On Fri, Apr 4, 2014 at 3:07 PM, Matthew Brett <matthew.brett at gmail.com> wrote:
> Hi,
>
> On Fri, Apr 4, 2014 at 11:54 AM, Charles R Harris
> <charlesr.harris at gmail.com> wrote:
>>
>>
>>
>> On Fri, Apr 4, 2014 at 12:48 PM, <josef.pktd at gmail.com> wrote:
>>>
>>> On Fri, Apr 4, 2014 at 2:12 PM, Charles R Harris
>>> <charlesr.harris at gmail.com> wrote:
>>> > Hi All,
>>> >
>>> > Currently there are several placements of the '.. versionadded::'
>>> > directive
>>> > and I'd like to settle
>>> > on a proper style for consistency.
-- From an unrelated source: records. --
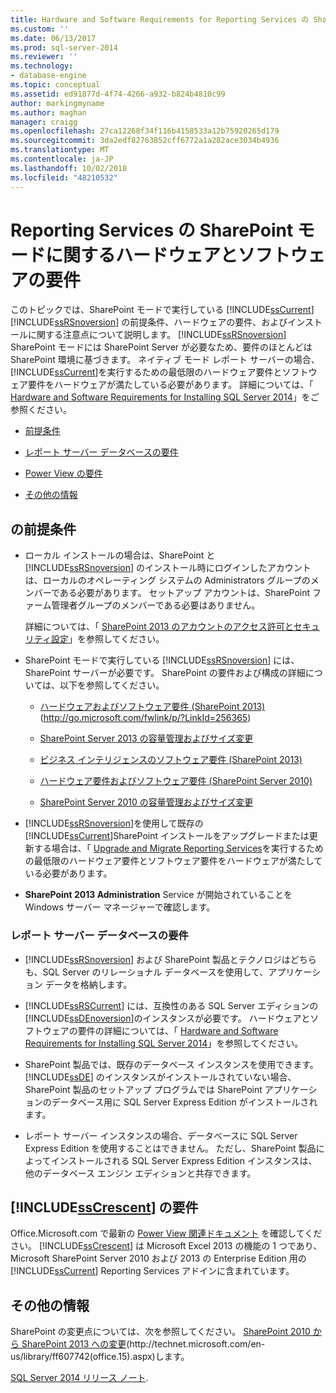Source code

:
 ```yaml
---
title: Hardware and Software Requirements for Reporting Services の SharePoint モード |Microsoft Docs
ms.custom: ''
ms.date: 06/13/2017
ms.prod: sql-server-2014
ms.reviewer: ''
ms.technology:
- database-engine
ms.topic: conceptual
ms.assetid: ed91877d-4f74-4266-a932-b824b4810c99
author: markingmyname
ms.author: maghan
manager: craigg
ms.openlocfilehash: 27ca12268f34f116b4158533a12b75920265d179
ms.sourcegitcommit: 3da2edf82763852cff6772a1a282ace3034b4936
ms.translationtype: MT
ms.contentlocale: ja-JP
ms.lasthandoff: 10/02/2018
ms.locfileid: "48210532"
---
```

# <a name="hardware-and-software-requirements-for-reporting-services-in-sharepoint-mode"></a>Reporting Services の SharePoint モードに関するハードウェアとソフトウェアの要件
  このトピックでは、SharePoint モードで実行している [!INCLUDE[ssCurrent](../../includes/sscurrent-md.md)] [!INCLUDE[ssRSnoversion](../../includes/ssrsnoversion-md.md)] の前提条件、ハードウェアの要件、およびインストールに関する注意点について説明します。 [!INCLUDE[ssRSnoversion](../../includes/ssrsnoversion-md.md)] SharePoint モードには SharePoint Server が必要なため、要件のほとんどは SharePoint 環境に基づきます。 ネイティブ モード レポート サーバーの場合、 [!INCLUDE[ssCurrent](../../includes/sscurrent-md.md)]を実行するための最低限のハードウェア要件とソフトウェア要件をハードウェアが満たしている必要があります。 詳細については、「 [Hardware and Software Requirements for Installing SQL Server 2014](hardware-and-software-requirements-for-installing-sql-server.md)」をご参照ください。  
  
-   [前提条件](#bkmk_prereq)  
  
-   [レポート サーバー データベースの要件](#bkmk_report_server_database)  
  
-   [Power View の要件](#bkmk_powerview)  
  
-   [その他の情報](#bkmk_more_information)  
  
##  <a name="bkmk_prereq"></a> の前提条件  
  
-   ローカル インストールの場合は、SharePoint と [!INCLUDE[ssRSnoversion](../../includes/ssrsnoversion-md.md)] のインストール時にログインしたアカウントは、ローカルのオペレーティング システムの Administrators グループのメンバーである必要があります。 セットアップ アカウントは、SharePoint ファーム管理者グループのメンバーである必要はありません。  
  
     詳細については、「 [SharePoint 2013 のアカウントのアクセス許可とセキュリティ設定](http://technet.microsoft.com/library/cc678863.aspx)」を参照してください。  
  
-   SharePoint モードで実行している [!INCLUDE[ssRSnoversion](../../includes/ssrsnoversion-md.md)] には、SharePoint サーバーが必要です。 SharePoint の要件および構成の詳細については、以下を参照してください。  
  
    -   [ハードウェアおよびソフトウェア要件 (SharePoint 2013)](http://go.microsoft.com/fwlink/p/?LinkId=256365) (http://go.microsoft.com/fwlink/p/?LinkId=256365)  
  
    -   [SharePoint Server 2013 の容量管理およびサイズ変更](http://technet.microsoft.com/library/cc261700.aspx)  
  
    -   [ビジネス インテリジェンスのソフトウェア要件 (SharePoint 2013)](http://go.microsoft.com/fwlink/p/?LinkId=256367)  
  
    -   [ハードウェア要件およびソフトウェア要件 (SharePoint Server 2010)](http://technet.microsoft.com/library/cc262485\(v=office.14\))  
  
    -   [SharePoint Server 2010 の容量管理およびサイズ変更](http://technet.microsoft.com/library/cc261700.aspx\(v=office.14\))  
  
-   [!INCLUDE[ssRSnoversion](../../includes/ssrsnoversion-md.md)]を使用して既存の [!INCLUDE[ssCurrent](../../includes/sscurrent-md.md)]SharePoint インストールをアップグレードまたは更新する場合は、「 [Upgrade and Migrate Reporting Services](../../reporting-services/install-windows/upgrade-and-migrate-reporting-services.md)を実行するための最低限のハードウェア要件とソフトウェア要件をハードウェアが満たしている必要があります。  
  
-   **SharePoint 2013 Administration** Service が開始されていることを Windows サーバー マネージャーで確認します。  
  
###  <a name="bkmk_report_server_database"></a> レポート サーバー データベースの要件  
  
-   [!INCLUDE[ssRSnoversion](../../includes/ssrsnoversion-md.md)] および SharePoint 製品とテクノロジはどちらも、SQL Server のリレーショナル データベースを使用して、アプリケーション データを格納します。  
  
-   [!INCLUDE[ssRSCurrent](../../includes/ssrscurrent-md.md)] には、互換性のある SQL Server エディションの [!INCLUDE[ssDEnoversion](../../includes/ssdenoversion-md.md)]のインスタンスが必要です。 ハードウェアとソフトウェアの要件の詳細については、「 [Hardware and Software Requirements for Installing SQL Server 2014](hardware-and-software-requirements-for-installing-sql-server.md)」を参照してください。  
  
-   SharePoint 製品では、既存のデータベース インスタンスを使用できます。 [!INCLUDE[ssDE](../../includes/ssde-md.md)] のインスタンスがインストールされていない場合、SharePoint 製品のセットアップ プログラムでは SharePoint アプリケーションのデータベース用に SQL Server Express Edition がインストールされます。  
  
-   レポート サーバー インスタンスの場合、データベースに SQL Server Express Edition を使用することはできません。 ただし、SharePoint 製品によってインストールされる SQL Server Express Edition インスタンスは、他のデータベース エンジン エディションと共存できます。  
  
##  <a name="bkmk_powerview"></a> [!INCLUDE[ssCrescent](../../includes/sscrescent-md.md)] の要件  
 Office.Microsoft.com で最新の [Power View 関連ドキュメント](http://office.microsoft.com/excel-help/power-view-explore-visualize-and-present-your-data-HA102835634.aspx) を確認してください。 [!INCLUDE[ssCrescent](../../includes/sscrescent-md.md)] は Microsoft Excel 2013 の機能の 1 つであり、Microsoft SharePoint Server 2010 および 2013 の Enterprise Edition 用の [!INCLUDE[ssCurrent](../../includes/sscurrent-md.md)] Reporting Services アドインに含まれています。  
  
##  <a name="bkmk_more_information"></a> その他の情報  
 SharePoint の変更点については、次を参照してください。 [SharePoint 2010 から SharePoint 2013 への変更](http://technet.microsoft.com/library/ff607742\(office.15\).aspx)(http://technet.microsoft.com/en-us/library/ff607742(office.15).aspx)します。  
  
 [SQL Server 2014 リリース ノート](http://go.microsoft.com/fwlink/?LinkID=296445).  
  
  
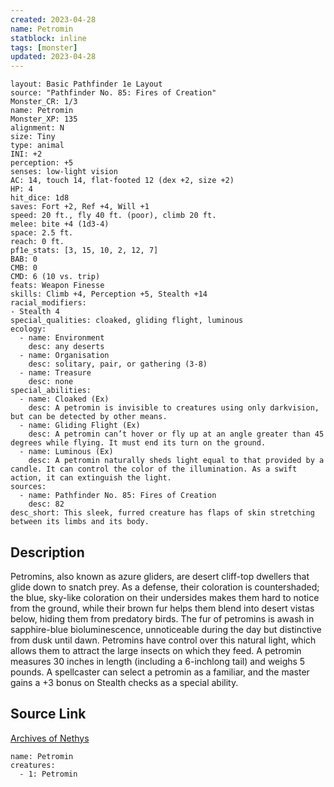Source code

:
 ```yaml
---
created: 2023-04-28
name: Petromin
statblock: inline
tags: [monster]
updated: 2023-04-28
---
```

```statblock
layout: Basic Pathfinder 1e Layout
source: "Pathfinder No. 85: Fires of Creation"
Monster_CR: 1/3
name: Petromin
Monster_XP: 135
alignment: N
size: Tiny
type: animal
INI: +2
perception: +5
senses: low-light vision
AC: 14, touch 14, flat-footed 12 (dex +2, size +2)
HP: 4
hit_dice: 1d8
saves: Fort +2, Ref +4, Will +1
speed: 20 ft., fly 40 ft. (poor), climb 20 ft.
melee: bite +4 (1d3-4)
space: 2.5 ft.
reach: 0 ft.
pf1e_stats: [3, 15, 10, 2, 12, 7]
BAB: 0
CMB: 0
CMD: 6 (10 vs. trip)
feats: Weapon Finesse
skills: Climb +4, Perception +5, Stealth +14
racial_modifiers:
- Stealth 4
special_qualities: cloaked, gliding flight, luminous
ecology:
  - name: Environment
    desc: any deserts
  - name: Organisation
    desc: solitary, pair, or gathering (3-8)
  - name: Treasure
    desc: none
special_abilities:
  - name: Cloaked (Ex)
    desc: A petromin is invisible to creatures using only darkvision, but can be detected by other means.
  - name: Gliding Flight (Ex)
    desc: A petromin can’t hover or fly up at an angle greater than 45 degrees while flying. It must end its turn on the ground.
  - name: Luminous (Ex)
    desc: A petromin naturally sheds light equal to that provided by a candle. It can control the color of the illumination. As a swift action, it can extinguish the light.
sources:
  - name: Pathfinder No. 85: Fires of Creation
    desc: 82
desc_short: This sleek, furred creature has flaps of skin stretching between its limbs and its body.
```
## Description
Petromins, also known as azure gliders, are desert cliff-top dwellers that glide down to snatch prey. As a defense, their coloration is countershaded; the blue, sky-like coloration on their undersides makes them hard to notice from the ground, while their brown fur helps them blend into desert vistas below, hiding them from predatory birds. The fur of petromins is awash in sapphire-blue bioluminescence, unnoticeable during the day but distinctive from dusk until dawn. Petromins have control over this natural light, which allows them to attract the large insects on which they feed. A petromin measures 30 inches in length (including a 6-inchlong tail) and weighs 5 pounds. A spellcaster can select a petromin as a familiar, and the master gains a +3 bonus on Stealth checks as a special ability.
## Source Link
[Archives of Nethys](https://aonprd.com/MonsterDisplay.aspx?ItemName=Petromin)
```encounter-table
name: Petromin
creatures:
  - 1: Petromin
```
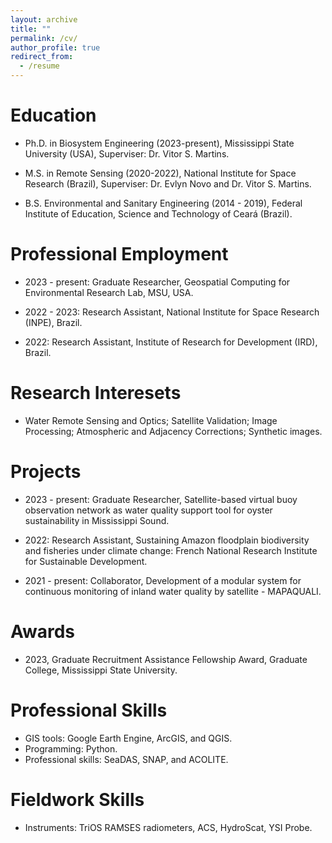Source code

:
 ```yaml
---
layout: archive
title: ""
permalink: /cv/
author_profile: true
redirect_from:
  - /resume
---
```


Education
======
* Ph.D. in Biosystem Engineering (2023-present),
  Mississippi State University (USA), Superviser: Dr. Vitor S. Martins.
  
* M.S. in Remote Sensing (2020-2022),
  National Institute for Space Research (Brazil), Superviser: Dr. Evlyn Novo and Dr. Vitor S. Martins.

* B.S. Environmental and Sanitary Engineering (2014 - 2019),
  Federal Institute of Education, Science and Technology of Ceará (Brazil).

Professional Employment
======
* 2023 - present: Graduate Researcher, Geospatial Computing for Environmental Research Lab, MSU, USA. 

* 2022 - 2023: Research Assistant, National Institute for Space Research (INPE), Brazil.

* 2022:	Research Assistant, Institute of Research for Development (IRD), Brazil.

Research Interesets
======
* Water Remote Sensing and Optics; Satellite Validation; Image Processing; Atmospheric and Adjacency Corrections; Synthetic images.

Projects
======
* 2023 - present: Graduate Researcher,  Satellite-based virtual buoy observation network as water quality support tool for oyster sustainability in Mississippi Sound.

* 2022: Research Assistant, Sustaining Amazon floodplain biodiversity and fisheries under climate change: French National Research Institute for Sustainable Development.

* 2021 - present: Collaborator, Development of a modular system for continuous monitoring of inland water quality by satellite - MAPAQUALI.   

Awards
======
* 2023, Graduate Recruitment Assistance Fellowship Award, Graduate College, Mississippi State University.

Professional Skills
======
* GIS tools: Google Earth Engine, ArcGIS, and QGIS.
* Programming: Python.
* Professional skills: SeaDAS, SNAP, and ACOLITE.

Fieldwork Skills
======
* Instruments: TriOS RAMSES radiometers, ACS, HydroScat, YSI Probe.    
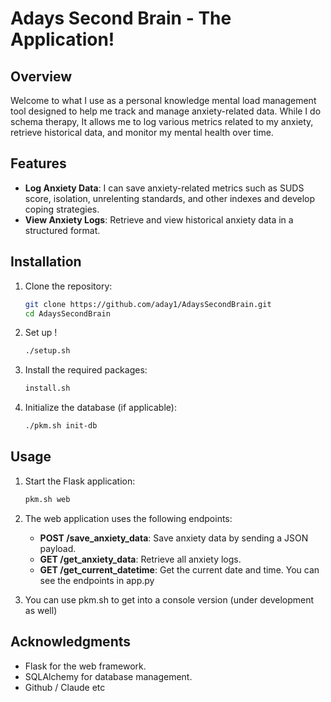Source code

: # Adays Second Brain - The Application!

## Overview
Welcome to what I use as a personal knowledge mental load management tool designed to help me track and manage anxiety-related data. While I do schema therapy, It allows me to log various metrics related to my anxiety, retrieve historical data, and monitor my mental health over time.

## Features
- **Log Anxiety Data**: I can save anxiety-related metrics such as SUDS score, isolation, unrelenting standards, and other indexes and develop coping strategies.
- **View Anxiety Logs**: Retrieve and view historical anxiety data in a structured format.

## Installation
1. Clone the repository:
   ```bash
   git clone https://github.com/aday1/AdaysSecondBrain.git
   cd AdaysSecondBrain
   ```

2. Set up !
   ```bash
   ./setup.sh
   ```

3. Install the required packages:
   ```bash
   install.sh
   ```

4. Initialize the database (if applicable):
   ```bash
   ./pkm.sh init-db
   ```

## Usage
1. Start the Flask application:
   ```bash
   pkm.sh web
   ```

2. The web application uses the following endpoints:
   - **POST /save_anxiety_data**: Save anxiety data by sending a JSON payload.
   - **GET /get_anxiety_data**: Retrieve all anxiety logs.
   - **GET /get_current_datetime**: Get the current date and time.
    You can see the endpoints in app.py

3. You can use pkm.sh to get into a console version (under development as well)

## Acknowledgments
- Flask for the web framework.
- SQLAlchemy for database management.
- Github / Claude etc
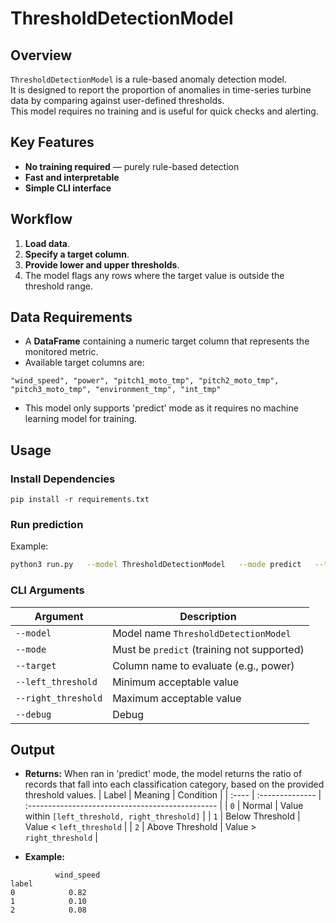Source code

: # ThresholdDetectionModel

## Overview
`ThresholdDetectionModel` is a rule-based anomaly detection model.  
It is designed to report the proportion of anomalies in time-series turbine data by comparing against user-defined thresholds.  
This model requires no training and is useful for quick checks and alerting.

## Key Features
- **No training required** — purely rule-based detection
- **Fast and interpretable**
- **Simple CLI interface**

## Workflow
1. **Load data**.
2. **Specify a target column**.
3. **Provide lower and upper thresholds**.
4. The model flags any rows where the target value is outside the threshold range. 

## Data Requirements
- A **DataFrame** containing a numeric target column that represents the monitored metric. 
- Available target columns are:
```
"wind_speed", "power", "pitch1_moto_tmp", "pitch2_moto_tmp", "pitch3_moto_tmp", "environment_tmp", "int_tmp"
```
- This model only supports 'predict' mode as it requires no machine learning model for training.

## Usage

### Install Dependencies
```
pip install -r requirements.txt
```

### Run prediction
Example:
```bash
python3 run.py   --model ThresholdDetectionModel   --mode predict   --target power   --left_threshold 300.0   --right_threshold 500.0   --debug
```

### CLI Arguments
| Argument | Description |
|-----------|-------------|
| `--model` | Model name `ThresholdDetectionModel` |
| `--mode` | Must be `predict` (training not supported) |
| `--target` | Column name to evaluate (e.g., power) |
| `--left_threshold` | Minimum acceptable value |
| `--right_threshold` | Maximum acceptable value |
| `--debug` | Debug |

## Output
- **Returns:** When ran in 'predict' mode, the model returns the ratio of records that fall into each classification category, based on the provided threshold values.
| Label | Meaning         | Condition                                        |
| :---- | :-------------- | :----------------------------------------------- |
| `0`   | Normal          | Value within `[left_threshold, right_threshold]` |
| `1`   | Below Threshold | Value < `left_threshold`                         |
| `2`   | Above Threshold | Value > `right_threshold`                        |

- **Example:**  
```
          wind_speed
label                
0            0.82
1            0.10
2            0.08
```
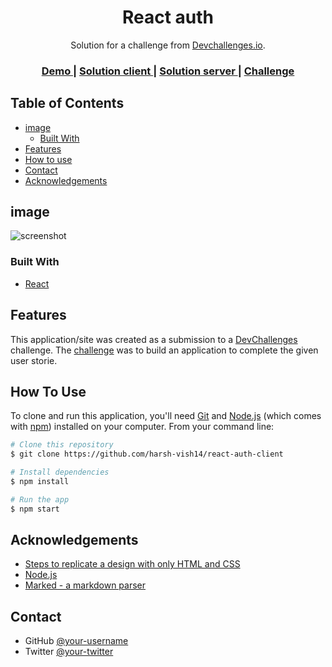 <!-- Please update value in the {}  -->

<h1 align="center">React auth</h1>

<div align="center">
   Solution for a challenge from  <a href="http://devchallenges.io" target="_blank">Devchallenges.io</a>.
</div>

<div align="center">
  <h3>
    <a href="https://react-auth-307814.web.app/">
      Demo
    </a>
    <span> | </span>
    <a href="https://github.com/harsh-vish14/react-auth-client">
      Solution client
    </a>
    <span> | </span>
    <a href="https://github.com/harsh-vish14/react-auth-server">
      Solution server
    </a>
    <span> | </span>
    <a href="https://devchallenges.io/challenges/N1fvBjQfhlkctmwj1tnw">
      Challenge
    </a>
  </h3>
</div>

<!-- TABLE OF CONTENTS -->

## Table of Contents

- [image](#image)
  - [Built With](#built-with)
- [Features](#features)
- [How to use](#how-to-use)
- [Contact](#contact)
- [Acknowledgements](#acknowledgements)

<!-- OVERVIEW -->

## image

![screenshot](https://firebasestorage.googleapis.com/v0/b/images-to-link-converter.appspot.com/o/images%2Fxp1mofWexGscreencapture-react-auth-307814-web-app-2021-03-19-19_15_35.png?alt=media&token=c7f6ab5f-4894-442a-9b98-70eb78dc7b5e)

### Built With

<!-- This section should list any major frameworks that you built your project using. Here are a few examples.-->

- [React](https://reactjs.org/)

## Features

<!-- List the features of your application or follow the template. Don't share the figma file here :) -->

This application/site was created as a submission to a [DevChallenges](https://devchallenges.io/challenges) challenge. The [challenge](https://devchallenges.io/challenges/N1fvBjQfhlkctmwj1tnw) was to build an application to complete the given user storie.

## How To Use

<!-- Example: -->

To clone and run this application, you'll need [Git](https://git-scm.com) and [Node.js](https://nodejs.org/en/download/) (which comes with [npm](http://npmjs.com)) installed on your computer. From your command line:

```bash
# Clone this repository
$ git clone https://github.com/harsh-vish14/react-auth-client

# Install dependencies
$ npm install

# Run the app
$ npm start
```

## Acknowledgements

<!-- This section should list any articles or add-ons/plugins that helps you to complete the project. This is optional but it will help you in the future. For example -->

- [Steps to replicate a design with only HTML and CSS](https://devchallenges-blogs.web.app/how-to-replicate-design/)
- [Node.js](https://nodejs.org/)
- [Marked - a markdown parser](https://github.com/chjj/marked)

## Contact

- GitHub [@your-username](https://github.com/harsh-vish14)
- Twitter [@your-twitter](https://twitter.com/Harshvish_14)
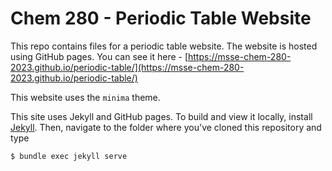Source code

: # Chem 280 - Periodic Table Website

This repo contains files for a periodic table website. The website is hosted using GitHub pages. You can see it here - [https://msse-chem-280-2023.github.io/periodic-table/](https://msse-chem-280-2023.github.io/periodic-table/)

This website uses the `minima` theme.

This site uses Jekyll and GitHub pages. To build and view it locally, install [Jekyll](https://jekyllrb.com/). Then, navigate to the folder where you've cloned this repository and type

```
$ bundle exec jekyll serve
```
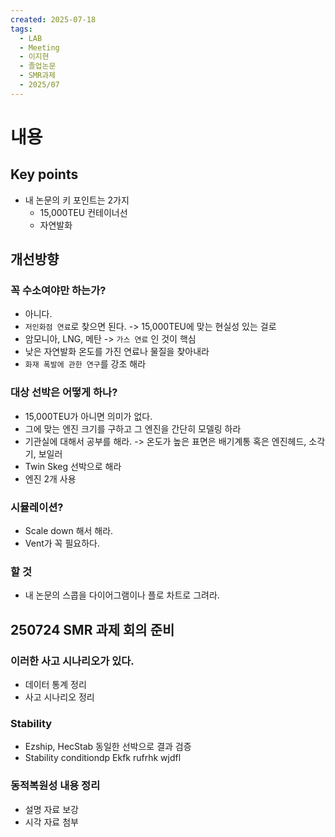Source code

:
 ```yaml
---
created: 2025-07-18
tags:
  - LAB
  - Meeting
  - 이지현
  - 졸업논문
  - SMR과제
  - 2025/07
---
```

# 내용
## Key points
- 내 논문의 키 포인트는 2가지
	- 15,000TEU 컨테이너선
	- 자연발화

## 개선방향
### 꼭 수소여야만 하는가?
- 아니다.
- `저인화점 연료`로 찾으면 된다. -> 15,000TEU에 맞는 현실성 있는 걸로
- 암모니아, LNG, 메탄 -> `가스 연료` 인 것이 핵심
- 낮은 자연발화 온도를 가진 연료나 물질을 찾아내라
- `화재 폭발에 관한 연구`를 강조 해라

### 대상 선박은 어떻게 하나?
- 15,000TEU가 아니면 의미가 없다.
- 그에 맞는 엔진 크기를 구하고 그 엔진을 간단히 모델링 하라
- 기관실에 대해서 공부를 해라. 
  -> 온도가 높은 표면은 배기계통 혹은 엔진헤드, 소각기, 보일러
- Twin Skeg 선박으로 해라
- 엔진 2개 사용

### 시뮬레이션?
- Scale down 해서 해라.
- Vent가 꼭 필요하다.

### 할 것
- 내 논문의 스콥을 다이어그램이나 플로 차트로 그려라.

## 250724 SMR 과제 회의 준비 
### 이러한 사고 시나리오가 있다.
- 데이터 통계 정리
- 사고 시나리오 정리

### Stability
- Ezship, HecStab 동일한 선박으로 결과 검증
- Stability conditiondp Ekfk rufrhk wjdfl

### 동적복원성 내용 정리
- 설명 자료 보강
- 시각 자료 첨부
There are two occasions on which it
>>> > is
>>> > used, first, when a new function or class is added and second, when a
>>> > new
>>> > keyword is added to an existing function or method. The options are as
>>> > follows.
>>> >
>>> > New Function
>>> >
>>> > 1) Originally, the directive was added in the notes section.
>>> >
>>> > Notes
>>> > -----
>>> > .. versionadded:: 1.5.0
>>> >
>>> >  2) Alternatively, it is placed after the extended summary.
>>> >
>>> > blah, blah
>>> >
>>> > ..versionadded:: 1.5.0
>>> >
>>> > Between these two, I vote for 2) because the version is easily found
>>> > when
>>> > reading the documentation either in a terminal or rendered into HTML.
>>> >
>>> > New Parameter
>>> >
>>> > 1) It is placed before the parameter description
>>> >
>>> > newoption : int, optional
>>> >     .. versionadded:: 1.5.0
>>> >     blah.
>>> >
>>> > 2) It is placed after the parameter description.
>>> >
>>> > newoption : int, optional
>>> >     blah.
>>> >
>>> >     .. versionadded:: 1.5.0
>>> >
>>> > Both of these render correctly, but the first is more compact while the
>>> > second puts the version
>>> > after the description where it doesn't interrupt the reading. I'm
>>> > tending
>>> > towards 1) on account of its compactness.
>>> >
>>> > Thoughts?
>>>
>>> I'm in favor of putting them only in the Notes section.
>>>
>>> Most of the time they are not "crucial" information and it's
>>> distracting.  I usually only look for them when I'm working explicitly
>>> across several numpy versions.
>>>
>>> like in python: versionadded 2.1 is only interesting for historians.
>>
>>
>> I find the opposite to be true. Because numpy needs maintain compatibility
>> with a number python versions, I often check the python documentation to see
>> in which version a function was added.
>
> I agree; versionadded 2.1 is not likely interesting but versionadded
> 2.7 is very interesting.

That's true, but it's a mess for maintainers because we support now 5
python versions.

numpy doesn't have a long history of versionadded yet, I didn't find
anything for 1.3 in a quick search.
statsmodels has now numpy 1.6 as minimum requirement and I'm
interested in the features that become available with a minimum
version increase.
Once I know what I'm allowed to use, I only care about the "real"
documentation, "How does einsum really work?".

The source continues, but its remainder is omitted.